Returning to Prue with a small fist full of Laos Kip, she decided we needed to take one more look at the markets. When we reached the stall with the silver charm, Prue immediately tried bartering the price of the silver charm down. Meanwhile I was standing behind Prue, making faces at the merchant and waving my hands around. The merchant obviously had no intention of honouring our agreement. Fortunately Prue’s bartering skills were becoming shrewd and not getting the price she wanted, she walked away.

Prue almost returned to the store a few minutes later, but as she had just purchased something else, I decided to take an accountant’s stance and told Prue not to spend anymore money in case we couldn’t get any more cash out. Turned out that we couldn’t get any more cash and spent the next two days fretting about money. Prue was still disappointed she had missed out on the silver charm, so the surprise was enormous when I drew first blood and gave her the hand made silver necklace from Laos.

The second gift was a leather belt from Thailand, a designer clothes item with vibrantly coloured Mini Coopers around it and a cost increasing signature of a designer. Prue first spotted the belt in MBK Shopping centre in Bangkok. The shop keeper wanted 1500Baht as first price ($50) and Prue could only barter them down to 800Baht. Prue gave up on the buying the belt, but saw it several times and entered into negotiations in different shops only to fail to achieve a reasonable price.

After making a quick exit from the hostile nightclub in Pat Pong, Prue passed the belt on sale in the Pat Pong market, where she managed to barter the price down to 300Baht ($10).

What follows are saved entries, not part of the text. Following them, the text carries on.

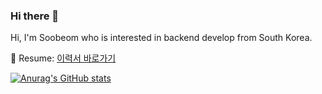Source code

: ### Hi there 👋

Hi, I'm Soobeom who is interested in backend develop from South Korea.

📰 Resume: [이력서 바로가기](https://docs.google.com/document/d/1wJgdBAaBjivVA3NgglMRdhoAR45hqY8n5Lc7PqbbFyU/edit)

[![Anurag's GitHub stats](https://github-readme-stats.vercel.app/api?username=Jsim6342&count_private=true&show_icons=true&theme=tokyonight)](https://github.com/anuraghazra/github-readme-stats)


<!--
**Jsim6342/Jsim6342** is a ✨ _special_ ✨ repository because its `README.md` (this file) appears on your GitHub profile.

Here are some ideas to get you started:

- 🔭 I’m currently working on ...
- 🌱 I’m currently learning ...
- 👯 I’m looking to collaborate on ...
- 🤔 I’m looking for help with ...
- 💬 Ask me about ...
- 📫 How to reach me: ...
- 😄 Pronouns: ...
- ⚡ Fun fact: ...
-->
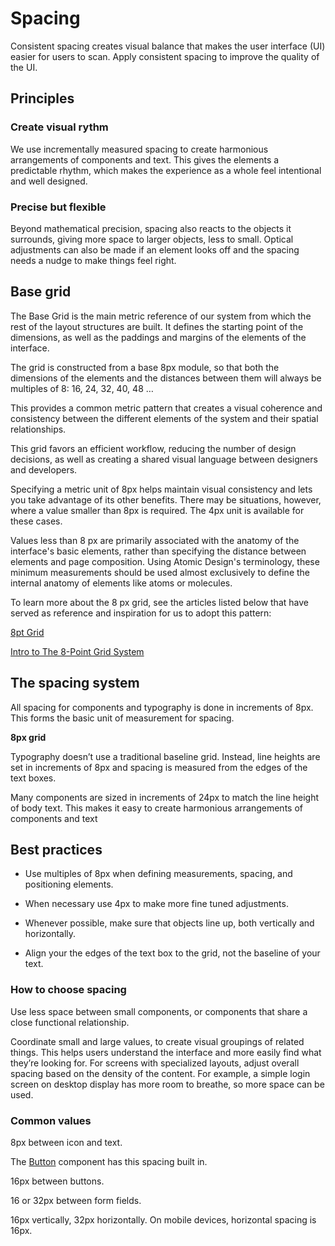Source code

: # Spacing

Consistent spacing creates visual balance that makes the user interface (UI) easier for users to scan. Apply consistent spacing to improve the quality of the UI.

## Principles

### Create visual rythm

We use incrementally measured spacing to create harmonious arrangements of components and text. This gives the elements a predictable rhythm, which makes the experience as a whole feel intentional and well designed.

### Precise but flexible

Beyond mathematical precision, spacing also reacts to the objects it surrounds, giving more space to larger objects, less to small. Optical adjustments can also be made if an element looks off and the spacing needs a nudge to make things feel right.

## Base grid

The Base Grid is the main metric reference of our system from which the rest of the layout structures are built. It defines the starting point of the dimensions, as well as the paddings and margins of the elements of the interface.

The grid is constructed from a base 8px module, so that both the dimensions of the elements and the distances between them will always be multiples of 8: 16, 24, 32, 40, 48 …

<docs-image text="8px-grid" link="/assets/images/spacing/8-pixel-grid.png" />

This provides a common metric pattern that creates a visual coherence and consistency between the different elements of the system and their spatial relationships.

This grid favors an efficient workflow, reducing the number of design decisions, as well as creating a shared visual language between designers and developers.

Specifying a metric unit of 8px helps maintain visual consistency and lets you take advantage of its other benefits. There may be situations, however, where a value ​​smaller than 8px is required. The 4px unit is available for these cases.

Values ​​less than 8 px are primarily associated with the anatomy of the interface's basic elements, rather than specifying the distance between elements and page composition. Using Atomic Design's terminology, these minimum measurements should be used almost exclusively to define the internal anatomy of elements like atoms or molecules.

To learn more about the 8 px grid, see the articles listed below that have served as reference and inspiration for us to adopt this pattern:

[8pt Grid](https://spec.fm/specifics/8-pt-grid)

[Intro to The 8-Point Grid System](https://tanzu.vmware.com/content/built-to-adapt/intro-to-the-8-point-grid-system-2)

## The spacing system

All spacing for components and typography is done in increments of 8px. This forms the basic unit of measurement for spacing.

<docs-image text="8px-grid" link="/assets/images/spacing/spacing-example.png" />

**8px grid**

Typography doesn’t use a traditional baseline grid. Instead, line heights are set in increments of 8px and spacing is measured from the edges of the text boxes.

<docs-image text="8px-grid" link="/assets/images/spacing/typography-spacing.png" />

Many components are sized in increments of 24px to match the line height of body text. This makes it easy to create harmonious arrangements of components and text

## Best practices

- Use multiples of 8px when defining measurements, spacing, and positioning elements.

- When necessary use 4px to make more fine tuned adjustments.

- Whenever possible, make sure that objects line up, both vertically and horizontally.

- Align your the edges of the text box to the grid, not the baseline of your text.

### How to choose spacing

<docs-image text="8px-grid" link="/assets/images/spacing/choose-spacing.png" />

Use less space between small components, or components that share a close functional relationship.

<docs-image text="8px-grid" link="/assets/images/spacing/spacing-between-components.png" />

Coordinate small and large values, to create visual groupings of related things. This helps users understand the interface and more easily find what they’re looking for. For screens with specialized layouts, adjust overall spacing based on the density of the content. For example, a simple login screen on desktop display has more room to breathe, so more space can be used.

### Common values

<docs-image text="8px-grid" link="/assets/images/spacing/spacing-button-icon.png"  />

8px between icon and text.

The [Button](/components/bal-button.html) component has this spacing built in.

<docs-image text="8px-grid" link="/assets/images/spacing/spacing-between-buttons.png" />

16px between buttons.

<docs-image text="8px-grid" link="/assets/images/spacing/spacing-between-form-fields.png" />

16 or 32px between form fields.

16px vertically, 32px horizontally. On mobile devices, horizontal spacing is 16px.
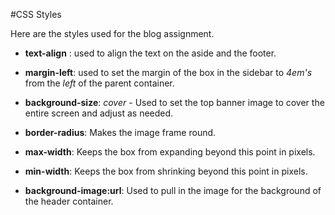 #CSS Styles

Here are the styles used for the blog assignment.

* __text-align__ : used to align the text on the aside and the footer.

* __margin-left__: used to set the margin of the box in the sidebar to _4em's_ from the _left_ of the parent container.

* __background-size__: _cover_ - Used to set the top banner image to cover the entire screen and adjust as needed.

* __border-radius__: Makes the image frame round.

* __max-width__: Keeps the box from expanding beyond this point in pixels.

* __min-width__: Keeps the box from shrinking beyond this point in pixels.

* __background-image:url__: Used to pull in the image for the background of the header container.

She giggled with consumerist excitement as we jumped in a Tuk-Tuk driven by a lead footed 17 year old and were whisked back to Kao San Rd. The excitement was short lived as two minutes later Prue realised that we had left her belt on the back seat of the Tuk-Tuk.

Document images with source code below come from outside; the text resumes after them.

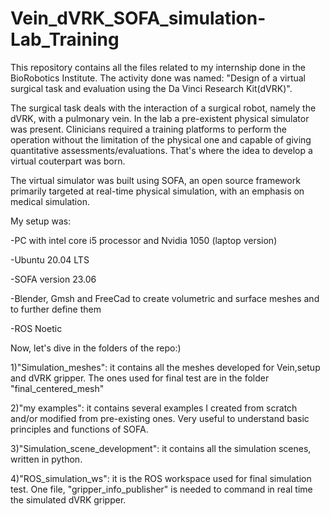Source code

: # Vein_dVRK_SOFA_simulation-Lab_Training

This repository contains all the files related to my internship done in the BioRobotics Institute.
The activity done was named: "Design of a virtual surgical task and evaluation using the Da Vinci Research Kit(dVRK)".

The surgical task deals with the interaction of a surgical robot, namely the dVRK, with a pulmonary vein.
In the lab a pre-existent physical simulator was present. Clinicians required a training platforms to perform the operation without the limitation of the physical one and capable of giving quantitative assessments/evaluations. That's where the idea to develop a virtual couterpart was born.

The virtual simulator was built using SOFA, an open source framework primarily targeted at real-time physical simulation, with an emphasis on medical simulation.

My setup was:

-PC with intel core i5 processor and Nvidia 1050 (laptop version)

-Ubuntu 20.04 LTS

-SOFA version 23.06

-Blender, Gmsh and FreeCad to create volumetric and surface meshes and to further define them

-ROS Noetic


Now, let's dive in the folders of the repo:)


1)"Simulation_meshes": it contains all the meshes developed for Vein,setup and dVRK gripper. The ones used for final test are in the folder "final_centered_mesh"

2)"my examples": it contains several examples I created from scratch and/or modified from pre-existing ones. Very useful to understand basic principles and functions of SOFA.

3)"Simulation_scene_development": it contains all the simulation scenes, written in python.

4)"ROS_simulation_ws": it is the ROS workspace used for final simulation test. One file, "gripper_info_publisher" is needed to command in real time the simulated dVRK gripper.
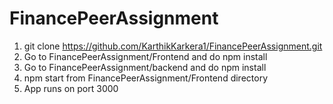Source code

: # FinancePeerAssignment
1. git clone https://github.com/KarthikKarkera1/FinancePeerAssignment.git
2. Go to FinancePeerAssignment/Frontend and do npm install
3. Go to FinancePeerAssignment/backend and do npm install
4. npm start from FinancePeerAssignment/Frontend directory
5. App runs on port 3000
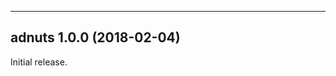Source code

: ------------------------------------------------------------------------
adnuts 1.0.0 (2018-02-04)
------------------------------------------------------------------------

Initial release.

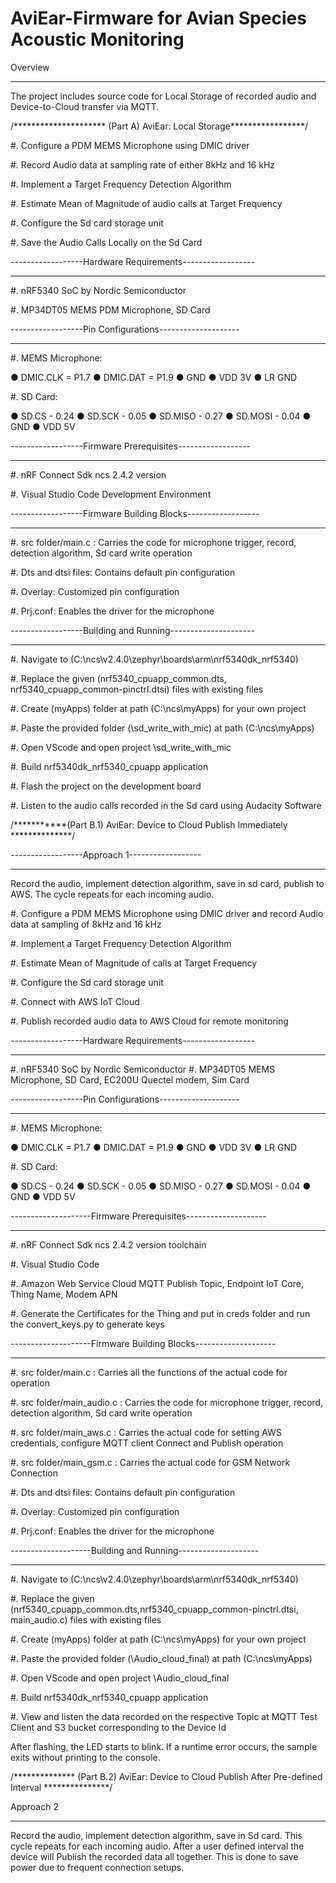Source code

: # AviEar-Firmware for Avian Species Acoustic Monitoring

Overview
********
The project includes source code for Local Storage of recorded audio and Device-to-Cloud transfer via MQTT.

/********************* (Part A) AviEar: Local Storage*****************/

#. Configure a PDM MEMS Microphone using DMIC driver 

#. Record Audio data at sampling rate of either 8kHz and 16 kHz

#. Implement a Target Frequency Detection Algorithm

#. Estimate Mean of Magnitude of audio calls at Target Frequency

#. Configure the Sd card storage unit

#. Save the Audio Calls Locally on the Sd Card

------------------Hardware Requirements------------------
*********************************************************
#. nRF5340 SoC by Nordic Semiconductor

#. MP34DT05 MEMS PDM Microphone, SD Card

------------------Pin Configurations--------------------
********************************************************
#. MEMS Microphone:

● DMIC.CLK = P1.7
● DMIC.DAT = P1.9
● GND
● VDD 3V
● LR GND

#. SD Card:

● SD.CS - 0.24
● SD.SCK - 0.05
● SD.MISO - 0.27
● SD.MOSI - 0.04
● GND
● VDD 5V

------------------Firmware Prerequisites------------------
**********************************************************
#. nRF Connect Sdk ncs 2.4.2 version 

#. Visual Studio Code Development Environment

------------------Firmware Building Blocks------------------
************************************************************
#. src folder/main.c : Carries the code for microphone trigger, record, detection algorithm, Sd card write operation

#. Dts and dtsi files: Contains default pin configuration

#. Overlay: Customized pin configuration

#. Prj.conf: Enables the driver for the microphone

------------------Building and Running---------------------
***********************************************************
#. Navigate to (C:\ncs\v2.4.0\zephyr\boards\arm\nrf5340dk_nrf5340)

#. Replace the given (nrf5340_cpuapp_common.dts, nrf5340_cpuapp_common-pinctrl.dtsi) files with existing files

#. Create (myApps) folder at path (C:\ncs\myApps) for your own project

#. Paste the provided folder (\sd_write_with_mic) at path (C:\ncs\myApps)

#. Open VScode and open project \sd_write_with_mic

#. Build nrf5340dk_nrf5340_cpuapp application

#. Flash the project on the development board

#. Listen to the audio calls recorded in the Sd card using Audacity Software

/***********(Part B.1) AviEar: Device to Cloud Publish Immediately **************/

------------------Approach 1------------------
**********************************************
Record the audio, implement detection algorithm, save in sd card, publish to AWS. The cycle repeats for each incoming audio.

#. Configure a PDM MEMS Microphone using DMIC driver and record Audio data at sampling of 8kHz and 16 kHz

#. Implement a Target Frequency Detection Algorithm

#. Estimate Mean of Magnitude of calls at Target Frequency

#. Configure the Sd card storage unit

#. Connect with AWS IoT Cloud

#. Publish recorded audio data to AWS Cloud for remote monitoring

------------------Hardware Requirements------------------
*********************************************************
#. nRF5340 SoC by Nordic Semiconductor
#. MP34DT05 MEMS Microphone, SD Card, EC200U Quectel modem, Sim Card

------------------Pin Configurations-------------------- 
********************************************************
#. MEMS Microphone:

● DMIC.CLK = P1.7
● DMIC.DAT = P1.9
● GND
● VDD 3V
● LR GND

#. SD Card:

● SD.CS - 0.24
● SD.SCK - 0.05
● SD.MISO - 0.27
● SD.MOSI - 0.04
● GND
● VDD 5V

--------------------Firmware Prerequisites--------------------
**************************************************************
#. nRF Connect Sdk ncs 2.4.2 version toolchain

#. Visual Studio Code

#. Amazon Web Service Cloud MQTT Publish Topic, Endpoint IoT Core, Thing Name, Modem APN

#. Generate the Certificates for the Thing and put in creds folder and run the convert_keys.py to generate keys


--------------------Firmware Building Blocks--------------------
****************************************************************
#. src folder/main.c : Carries all the functions of the actual code for operation

#. src folder/main_audio.c : Carries the code for microphone trigger, record, detection algorithm, Sd card write operation

#. src folder/main_aws.c : Carries the actual code for setting AWS credentials, configure MQTT client Connect and Publish operation

#. src folder/main_gsm.c : Carries the actual code for GSM Network Connection 

#. Dts and dtsi files: Contains default pin configuration

#. Overlay: Customized pin configuration

#. Prj.conf: Enables the driver for the microphone

--------------------Building and Running--------------------
************************************************************

#. Navigate to (C:\ncs\v2.4.0\zephyr\boards\arm\nrf5340dk_nrf5340)

#. Replace the given (nrf5340_cpuapp_common.dts,nrf5340_cpuapp_common-pinctrl.dtsi, main_audio.c) files with existing files

#. Create (myApps) folder at path (C:\ncs\myApps) for your own project

#. Paste the provided folder (\Audio_cloud_final) at path (C:\ncs\myApps)

#. Open VScode and open project \Audio_cloud_final

#. Build nrf5340dk_nrf5340_cpuapp application 

#. View and listen the data recorded on the respective Topic at MQTT Test Client and S3 bucket corresponding to the Device Id

After flashing, the LED starts to blink. If a runtime error occurs, the sample
exits without printing to the console.

/************** (Part B.2) AviEar: Device to Cloud Publish After Pre-defined Interval ***************/
 
Approach 2
*************
Record the audio, implement detection algorithm, save in Sd card. This cycle repeats for each incoming audio.
After a user defined interval the device will Publish the recorded data all together. This is done to save power
due to frequent connection setups.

It was our second last day in Bangkok, and returning to Pat-Pong was not an option I was fond of, although Prue suggested it more than once. We spent hours grazing through the markets looking for the belt again, only to find that it wasn’t to be found. There weren’t even any stalls or shops selling belts in the vicinity of Khao San Rd. A placed rumoured to sell everything.

So a sneaky plan was hatched in my brain, Prue had excused herself for an hour to pamper herself with her last cheap Thai massage. I worked both sides of the street of Khao San in a last ditched effort to find the belt as I made my way to the end of the street where there would be a Tuk-Tuk to take me to Pat Pong and back before Prue realised I was gone. The trick would be getting a Tuk-Tuk to Pat-Pong without getting dragged into a sex show or a den of hurt.

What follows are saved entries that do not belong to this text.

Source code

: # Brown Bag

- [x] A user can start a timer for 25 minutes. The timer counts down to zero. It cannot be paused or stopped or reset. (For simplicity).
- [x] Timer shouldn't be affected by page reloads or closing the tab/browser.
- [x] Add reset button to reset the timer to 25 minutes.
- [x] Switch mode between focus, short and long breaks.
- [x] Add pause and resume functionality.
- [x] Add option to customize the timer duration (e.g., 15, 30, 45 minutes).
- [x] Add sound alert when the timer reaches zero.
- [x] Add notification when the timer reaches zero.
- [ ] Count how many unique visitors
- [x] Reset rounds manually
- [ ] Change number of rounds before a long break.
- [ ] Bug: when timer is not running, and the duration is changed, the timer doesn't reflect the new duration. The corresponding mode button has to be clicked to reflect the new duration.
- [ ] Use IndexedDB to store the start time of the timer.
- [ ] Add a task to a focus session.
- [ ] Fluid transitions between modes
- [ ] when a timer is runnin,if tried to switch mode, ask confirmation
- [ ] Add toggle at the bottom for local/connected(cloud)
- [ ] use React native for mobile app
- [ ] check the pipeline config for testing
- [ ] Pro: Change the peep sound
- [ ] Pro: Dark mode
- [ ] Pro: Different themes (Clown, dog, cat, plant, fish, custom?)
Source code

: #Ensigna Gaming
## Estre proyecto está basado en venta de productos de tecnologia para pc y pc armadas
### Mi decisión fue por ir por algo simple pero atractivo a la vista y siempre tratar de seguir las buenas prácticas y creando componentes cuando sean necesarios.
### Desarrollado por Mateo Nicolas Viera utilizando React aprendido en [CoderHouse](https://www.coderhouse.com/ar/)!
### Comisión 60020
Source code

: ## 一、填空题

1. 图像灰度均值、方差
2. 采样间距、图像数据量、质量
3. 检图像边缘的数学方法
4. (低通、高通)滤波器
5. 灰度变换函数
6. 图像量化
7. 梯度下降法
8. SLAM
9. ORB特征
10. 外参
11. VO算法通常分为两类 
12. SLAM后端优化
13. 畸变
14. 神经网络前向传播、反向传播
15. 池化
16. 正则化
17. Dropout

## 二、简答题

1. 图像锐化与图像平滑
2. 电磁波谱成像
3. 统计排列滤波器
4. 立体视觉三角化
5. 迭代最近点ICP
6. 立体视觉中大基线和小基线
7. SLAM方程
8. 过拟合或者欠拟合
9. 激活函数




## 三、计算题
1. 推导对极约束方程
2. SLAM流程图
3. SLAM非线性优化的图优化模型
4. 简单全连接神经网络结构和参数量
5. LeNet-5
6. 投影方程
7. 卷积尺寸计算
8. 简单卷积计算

But you wouldn’t believe it if you read about it on this very blog. We had searched the street several times for the belt and never saw any belts anywhere. But as if by magic, at the eleventh hour a small stall appeared out of the humidity and there was the Designer branded Mini Cooper belt. I enquired its price and the reply was “1500 Baht”. Shit… I managed to only get him down to 800 before trying the elite bartering technique of walking away. I didn’t work.

My only other option was to make a twenty minute trip to Pat Pong, find the belt, barter the price then get out of Pat Pong and back to Khao San Rd without being accosted by Mr Bang or any other seedy Ping Pong Peddling type. All this in a ever decreasing 45min window.

I ran up the street again, hoping that another magical belt store had appeared, one with more reasonable prices. It hadn’t, I bit the bullet and went back to the only magical belt shop in Khao San, I managed to get it down to 600 Baht, but the price didn’t matter when I saw Prue’s reaction on Christmas morning as she opened her presents on the bed in our little private room at the top of the evil stairs of death in the funky hostel down the steet from Hyde Park somewhere in the centre of ice-cold London, on the other side of the world. Prue was happy, and being a sneaky bastard had really paid off.